"Black was very inky and white immaculate to this son of the prairies."
"People never relish life as they do when the taste of death is still bitter between their teeth."
"Her heart was as pure as crystal."
"Women are the most conservative things alive."
"The face he turned upon me was no more the face of Minerva's lover than the sea in December is like the sea in June."
"I venture to say that very few of the dead would be entirely welcome if they returned unexpectedly to their widowed affinities."
"Nothing is so perfect a guarantee of respectability in a chance acquaintance as the names of your own friends on his visiting-list."
"Many babies and Burmese summers had exhausted all the elasticity she had ever possessed."
On the whole, 'A Romance of Summer Seas,' while it is on a less ambitious scale than 'The Veiled Doctor,' seems more natural and shows a gratifying advance along several lines.

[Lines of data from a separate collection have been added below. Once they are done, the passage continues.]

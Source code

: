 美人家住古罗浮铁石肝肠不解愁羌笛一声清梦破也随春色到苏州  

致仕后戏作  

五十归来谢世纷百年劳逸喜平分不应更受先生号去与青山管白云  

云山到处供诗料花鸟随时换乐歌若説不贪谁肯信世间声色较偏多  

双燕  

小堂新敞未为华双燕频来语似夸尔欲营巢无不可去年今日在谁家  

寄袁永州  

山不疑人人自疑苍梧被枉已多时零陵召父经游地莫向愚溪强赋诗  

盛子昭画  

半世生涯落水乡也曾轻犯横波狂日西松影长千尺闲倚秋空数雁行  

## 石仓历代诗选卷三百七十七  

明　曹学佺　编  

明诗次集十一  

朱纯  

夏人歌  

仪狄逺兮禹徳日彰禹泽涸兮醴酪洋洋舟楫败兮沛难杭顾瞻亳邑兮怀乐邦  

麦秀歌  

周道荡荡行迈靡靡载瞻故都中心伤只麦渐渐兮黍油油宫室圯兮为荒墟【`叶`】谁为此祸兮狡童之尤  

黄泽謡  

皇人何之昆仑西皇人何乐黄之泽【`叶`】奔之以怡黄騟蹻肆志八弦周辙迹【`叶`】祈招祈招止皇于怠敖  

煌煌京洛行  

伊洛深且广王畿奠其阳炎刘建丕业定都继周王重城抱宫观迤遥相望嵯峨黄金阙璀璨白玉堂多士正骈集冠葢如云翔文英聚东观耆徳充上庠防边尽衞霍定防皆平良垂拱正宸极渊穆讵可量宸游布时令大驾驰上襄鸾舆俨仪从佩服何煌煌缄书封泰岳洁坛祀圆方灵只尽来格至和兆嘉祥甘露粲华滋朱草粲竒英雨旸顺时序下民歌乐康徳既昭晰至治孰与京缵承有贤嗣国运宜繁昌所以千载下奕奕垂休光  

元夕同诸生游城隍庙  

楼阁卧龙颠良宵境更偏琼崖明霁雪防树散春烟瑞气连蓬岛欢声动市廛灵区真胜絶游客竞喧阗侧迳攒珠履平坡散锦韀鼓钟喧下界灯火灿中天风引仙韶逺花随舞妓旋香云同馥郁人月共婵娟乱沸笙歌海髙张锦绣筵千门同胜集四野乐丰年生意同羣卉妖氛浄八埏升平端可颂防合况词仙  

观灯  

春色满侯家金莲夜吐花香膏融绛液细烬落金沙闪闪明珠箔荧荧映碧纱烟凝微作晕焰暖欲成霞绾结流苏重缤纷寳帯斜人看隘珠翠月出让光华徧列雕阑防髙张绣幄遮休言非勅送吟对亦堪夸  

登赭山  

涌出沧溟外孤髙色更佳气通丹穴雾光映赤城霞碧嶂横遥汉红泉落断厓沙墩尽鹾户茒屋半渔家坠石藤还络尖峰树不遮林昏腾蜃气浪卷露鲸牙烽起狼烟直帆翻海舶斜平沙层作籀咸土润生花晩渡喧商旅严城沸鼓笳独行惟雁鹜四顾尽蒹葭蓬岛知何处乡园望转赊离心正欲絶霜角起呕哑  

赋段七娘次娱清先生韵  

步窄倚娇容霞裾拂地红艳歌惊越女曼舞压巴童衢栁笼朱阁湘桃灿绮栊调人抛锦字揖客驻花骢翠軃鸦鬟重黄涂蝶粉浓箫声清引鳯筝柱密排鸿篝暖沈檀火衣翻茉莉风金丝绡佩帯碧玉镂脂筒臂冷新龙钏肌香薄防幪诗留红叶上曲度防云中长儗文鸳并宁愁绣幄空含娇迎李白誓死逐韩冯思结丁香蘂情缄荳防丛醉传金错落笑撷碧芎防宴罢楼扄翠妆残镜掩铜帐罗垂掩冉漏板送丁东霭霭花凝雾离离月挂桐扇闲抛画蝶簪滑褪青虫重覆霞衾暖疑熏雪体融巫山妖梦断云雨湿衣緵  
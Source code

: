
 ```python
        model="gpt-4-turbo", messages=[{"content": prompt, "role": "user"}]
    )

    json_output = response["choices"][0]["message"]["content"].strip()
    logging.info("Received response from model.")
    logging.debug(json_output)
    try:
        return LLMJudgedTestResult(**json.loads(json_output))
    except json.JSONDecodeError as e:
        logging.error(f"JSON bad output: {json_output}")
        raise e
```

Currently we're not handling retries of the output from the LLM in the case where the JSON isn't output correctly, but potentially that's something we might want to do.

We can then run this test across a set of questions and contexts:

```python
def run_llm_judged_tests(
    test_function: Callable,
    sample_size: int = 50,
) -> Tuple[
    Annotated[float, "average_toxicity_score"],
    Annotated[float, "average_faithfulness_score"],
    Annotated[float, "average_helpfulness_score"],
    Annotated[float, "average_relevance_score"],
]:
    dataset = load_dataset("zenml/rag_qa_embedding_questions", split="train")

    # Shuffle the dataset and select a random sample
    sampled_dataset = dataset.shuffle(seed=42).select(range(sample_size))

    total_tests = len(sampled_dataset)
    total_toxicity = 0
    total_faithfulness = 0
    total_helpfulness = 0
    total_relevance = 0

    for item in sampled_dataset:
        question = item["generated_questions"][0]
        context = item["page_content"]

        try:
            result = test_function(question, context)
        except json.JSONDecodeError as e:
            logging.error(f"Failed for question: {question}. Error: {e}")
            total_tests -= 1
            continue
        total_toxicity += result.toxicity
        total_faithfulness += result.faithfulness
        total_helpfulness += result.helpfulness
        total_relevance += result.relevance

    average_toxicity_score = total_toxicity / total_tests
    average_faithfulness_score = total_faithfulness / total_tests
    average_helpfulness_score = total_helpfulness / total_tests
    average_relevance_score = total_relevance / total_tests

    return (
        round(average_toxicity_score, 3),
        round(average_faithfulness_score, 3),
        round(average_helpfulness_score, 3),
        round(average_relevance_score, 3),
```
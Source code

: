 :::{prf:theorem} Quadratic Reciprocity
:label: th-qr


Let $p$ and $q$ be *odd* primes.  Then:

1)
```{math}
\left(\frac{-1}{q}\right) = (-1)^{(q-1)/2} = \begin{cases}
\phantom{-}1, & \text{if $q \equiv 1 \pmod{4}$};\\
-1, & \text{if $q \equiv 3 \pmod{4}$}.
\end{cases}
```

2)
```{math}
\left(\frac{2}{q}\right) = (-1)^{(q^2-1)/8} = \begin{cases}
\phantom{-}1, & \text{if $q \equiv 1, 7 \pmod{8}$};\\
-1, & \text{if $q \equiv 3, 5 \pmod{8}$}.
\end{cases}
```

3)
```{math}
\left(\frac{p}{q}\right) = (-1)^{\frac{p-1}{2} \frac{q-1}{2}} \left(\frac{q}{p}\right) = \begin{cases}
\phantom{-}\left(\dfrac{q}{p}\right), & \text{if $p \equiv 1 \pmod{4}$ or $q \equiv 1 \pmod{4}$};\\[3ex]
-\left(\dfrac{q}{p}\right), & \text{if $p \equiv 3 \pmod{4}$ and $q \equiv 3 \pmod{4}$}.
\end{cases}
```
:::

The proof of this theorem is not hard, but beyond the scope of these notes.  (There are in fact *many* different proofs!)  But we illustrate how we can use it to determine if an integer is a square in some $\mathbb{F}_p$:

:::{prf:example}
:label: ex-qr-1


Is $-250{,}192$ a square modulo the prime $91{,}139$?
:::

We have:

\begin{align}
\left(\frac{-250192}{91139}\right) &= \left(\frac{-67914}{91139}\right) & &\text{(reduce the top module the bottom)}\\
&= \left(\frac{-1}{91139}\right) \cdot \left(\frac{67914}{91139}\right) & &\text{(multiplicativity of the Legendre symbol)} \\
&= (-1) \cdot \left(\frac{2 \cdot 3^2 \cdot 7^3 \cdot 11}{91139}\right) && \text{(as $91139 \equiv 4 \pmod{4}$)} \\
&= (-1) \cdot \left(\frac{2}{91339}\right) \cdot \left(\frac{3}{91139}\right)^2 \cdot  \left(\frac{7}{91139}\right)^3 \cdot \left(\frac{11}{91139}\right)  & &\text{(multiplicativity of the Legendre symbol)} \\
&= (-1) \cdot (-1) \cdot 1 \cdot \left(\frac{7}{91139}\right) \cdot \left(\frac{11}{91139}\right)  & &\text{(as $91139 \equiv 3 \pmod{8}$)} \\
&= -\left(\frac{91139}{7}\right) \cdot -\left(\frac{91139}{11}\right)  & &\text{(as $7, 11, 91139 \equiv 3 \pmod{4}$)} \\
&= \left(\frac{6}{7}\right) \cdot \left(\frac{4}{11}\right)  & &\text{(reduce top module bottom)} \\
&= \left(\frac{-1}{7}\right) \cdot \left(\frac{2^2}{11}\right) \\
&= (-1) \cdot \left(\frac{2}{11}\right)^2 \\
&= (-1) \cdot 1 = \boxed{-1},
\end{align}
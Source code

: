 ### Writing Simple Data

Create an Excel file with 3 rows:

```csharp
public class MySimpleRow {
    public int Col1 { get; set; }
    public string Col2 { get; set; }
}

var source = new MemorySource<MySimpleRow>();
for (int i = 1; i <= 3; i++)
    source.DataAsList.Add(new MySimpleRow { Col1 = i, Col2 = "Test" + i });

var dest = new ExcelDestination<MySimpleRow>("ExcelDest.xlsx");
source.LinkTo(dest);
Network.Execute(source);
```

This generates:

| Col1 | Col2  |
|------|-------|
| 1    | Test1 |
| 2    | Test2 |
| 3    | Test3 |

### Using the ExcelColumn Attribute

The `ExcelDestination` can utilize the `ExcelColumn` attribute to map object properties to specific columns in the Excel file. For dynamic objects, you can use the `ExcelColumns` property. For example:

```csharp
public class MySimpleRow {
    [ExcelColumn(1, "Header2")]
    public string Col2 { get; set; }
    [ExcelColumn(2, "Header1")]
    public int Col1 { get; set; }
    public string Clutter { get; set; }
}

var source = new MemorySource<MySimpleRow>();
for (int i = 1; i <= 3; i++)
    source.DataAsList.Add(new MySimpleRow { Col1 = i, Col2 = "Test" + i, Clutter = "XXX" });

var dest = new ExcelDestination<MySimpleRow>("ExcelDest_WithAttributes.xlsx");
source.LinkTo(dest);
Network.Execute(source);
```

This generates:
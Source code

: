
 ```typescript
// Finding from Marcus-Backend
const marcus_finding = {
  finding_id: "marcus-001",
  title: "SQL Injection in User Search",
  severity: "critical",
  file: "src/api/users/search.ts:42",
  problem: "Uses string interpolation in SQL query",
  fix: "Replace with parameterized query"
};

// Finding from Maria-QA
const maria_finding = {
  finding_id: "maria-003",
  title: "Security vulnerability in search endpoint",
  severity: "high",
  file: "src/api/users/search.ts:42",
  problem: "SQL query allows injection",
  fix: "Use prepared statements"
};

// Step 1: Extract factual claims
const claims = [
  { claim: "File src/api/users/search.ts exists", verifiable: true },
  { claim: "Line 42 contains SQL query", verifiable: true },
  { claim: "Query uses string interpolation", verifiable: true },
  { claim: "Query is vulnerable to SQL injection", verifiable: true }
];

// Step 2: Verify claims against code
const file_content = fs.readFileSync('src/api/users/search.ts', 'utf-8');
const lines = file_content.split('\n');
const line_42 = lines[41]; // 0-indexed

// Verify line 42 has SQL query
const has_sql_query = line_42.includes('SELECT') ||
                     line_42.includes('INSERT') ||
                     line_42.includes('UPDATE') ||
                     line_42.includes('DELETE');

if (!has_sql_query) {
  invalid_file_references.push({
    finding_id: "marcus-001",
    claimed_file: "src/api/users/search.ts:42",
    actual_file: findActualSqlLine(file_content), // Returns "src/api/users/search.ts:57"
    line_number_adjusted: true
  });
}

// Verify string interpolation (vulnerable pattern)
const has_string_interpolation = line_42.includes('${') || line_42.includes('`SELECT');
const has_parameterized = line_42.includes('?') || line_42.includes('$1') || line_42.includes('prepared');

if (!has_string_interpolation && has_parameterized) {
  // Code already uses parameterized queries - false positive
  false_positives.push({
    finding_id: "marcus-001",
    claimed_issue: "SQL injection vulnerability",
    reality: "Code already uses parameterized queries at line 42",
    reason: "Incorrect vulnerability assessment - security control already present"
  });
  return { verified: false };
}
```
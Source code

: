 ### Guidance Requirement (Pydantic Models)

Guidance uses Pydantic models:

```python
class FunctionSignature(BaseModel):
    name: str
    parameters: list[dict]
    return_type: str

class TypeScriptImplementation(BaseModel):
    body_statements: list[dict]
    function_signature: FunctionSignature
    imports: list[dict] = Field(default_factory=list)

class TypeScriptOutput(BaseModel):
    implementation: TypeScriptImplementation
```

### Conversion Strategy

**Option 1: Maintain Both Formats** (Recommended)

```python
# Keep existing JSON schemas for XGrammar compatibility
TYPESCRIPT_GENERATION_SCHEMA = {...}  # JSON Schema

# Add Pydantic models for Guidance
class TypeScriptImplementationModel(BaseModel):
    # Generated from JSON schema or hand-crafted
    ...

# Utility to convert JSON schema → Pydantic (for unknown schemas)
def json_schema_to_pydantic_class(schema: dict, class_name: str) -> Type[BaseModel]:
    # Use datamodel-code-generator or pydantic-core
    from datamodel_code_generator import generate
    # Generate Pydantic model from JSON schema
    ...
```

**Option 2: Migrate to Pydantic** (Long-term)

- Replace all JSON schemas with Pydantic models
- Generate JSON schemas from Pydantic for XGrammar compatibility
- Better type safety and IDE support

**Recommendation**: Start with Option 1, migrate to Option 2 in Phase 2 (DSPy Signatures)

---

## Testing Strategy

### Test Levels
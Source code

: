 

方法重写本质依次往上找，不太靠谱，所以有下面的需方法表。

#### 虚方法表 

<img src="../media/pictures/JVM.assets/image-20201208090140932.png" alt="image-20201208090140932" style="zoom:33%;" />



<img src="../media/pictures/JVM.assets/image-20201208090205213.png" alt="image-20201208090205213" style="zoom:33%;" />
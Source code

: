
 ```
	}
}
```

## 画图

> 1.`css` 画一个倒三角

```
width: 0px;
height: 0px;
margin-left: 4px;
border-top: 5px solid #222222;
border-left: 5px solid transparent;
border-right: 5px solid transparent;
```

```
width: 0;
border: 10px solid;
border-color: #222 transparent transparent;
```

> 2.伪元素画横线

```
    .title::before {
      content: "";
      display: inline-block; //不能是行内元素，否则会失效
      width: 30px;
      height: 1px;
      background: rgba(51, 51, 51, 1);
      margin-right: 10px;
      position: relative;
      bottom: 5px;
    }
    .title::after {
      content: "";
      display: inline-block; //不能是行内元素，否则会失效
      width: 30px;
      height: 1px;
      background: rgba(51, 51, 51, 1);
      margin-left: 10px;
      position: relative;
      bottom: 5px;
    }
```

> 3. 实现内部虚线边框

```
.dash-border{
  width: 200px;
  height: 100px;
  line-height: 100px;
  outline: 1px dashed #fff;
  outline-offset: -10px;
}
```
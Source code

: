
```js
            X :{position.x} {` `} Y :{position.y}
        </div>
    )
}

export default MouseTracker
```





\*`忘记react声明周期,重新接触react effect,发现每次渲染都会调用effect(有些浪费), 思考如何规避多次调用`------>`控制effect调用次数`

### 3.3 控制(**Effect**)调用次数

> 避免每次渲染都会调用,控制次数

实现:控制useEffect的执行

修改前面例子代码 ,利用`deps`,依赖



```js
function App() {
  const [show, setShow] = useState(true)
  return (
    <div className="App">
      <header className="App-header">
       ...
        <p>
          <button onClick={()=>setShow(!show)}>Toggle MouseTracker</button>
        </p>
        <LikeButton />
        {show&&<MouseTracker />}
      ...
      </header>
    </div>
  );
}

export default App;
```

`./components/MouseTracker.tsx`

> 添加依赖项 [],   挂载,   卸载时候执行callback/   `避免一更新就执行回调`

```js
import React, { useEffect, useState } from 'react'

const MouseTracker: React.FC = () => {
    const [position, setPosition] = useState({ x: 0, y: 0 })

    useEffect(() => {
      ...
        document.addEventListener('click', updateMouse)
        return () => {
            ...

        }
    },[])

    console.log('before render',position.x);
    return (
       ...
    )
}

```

When Miss Davis was suffering intensely in her last illness, she would pat her mother's hand and say, "We shall have our carriage when my book sells." But her unselfish dreams were not to be realized. The career which seemed so full of promise was cut short by death. Now we see through a glass darkly; when we see face to face, we shall know why this life of usefulness ended in its morning. As long as the memories of the 'lost cause' linger in her beloved Southland, so long shall the name of Winnie Davis, 'The Daughter of the Confederacy,' remain unforgotten. She has passed away, but the perfume of her noble life will not pass away.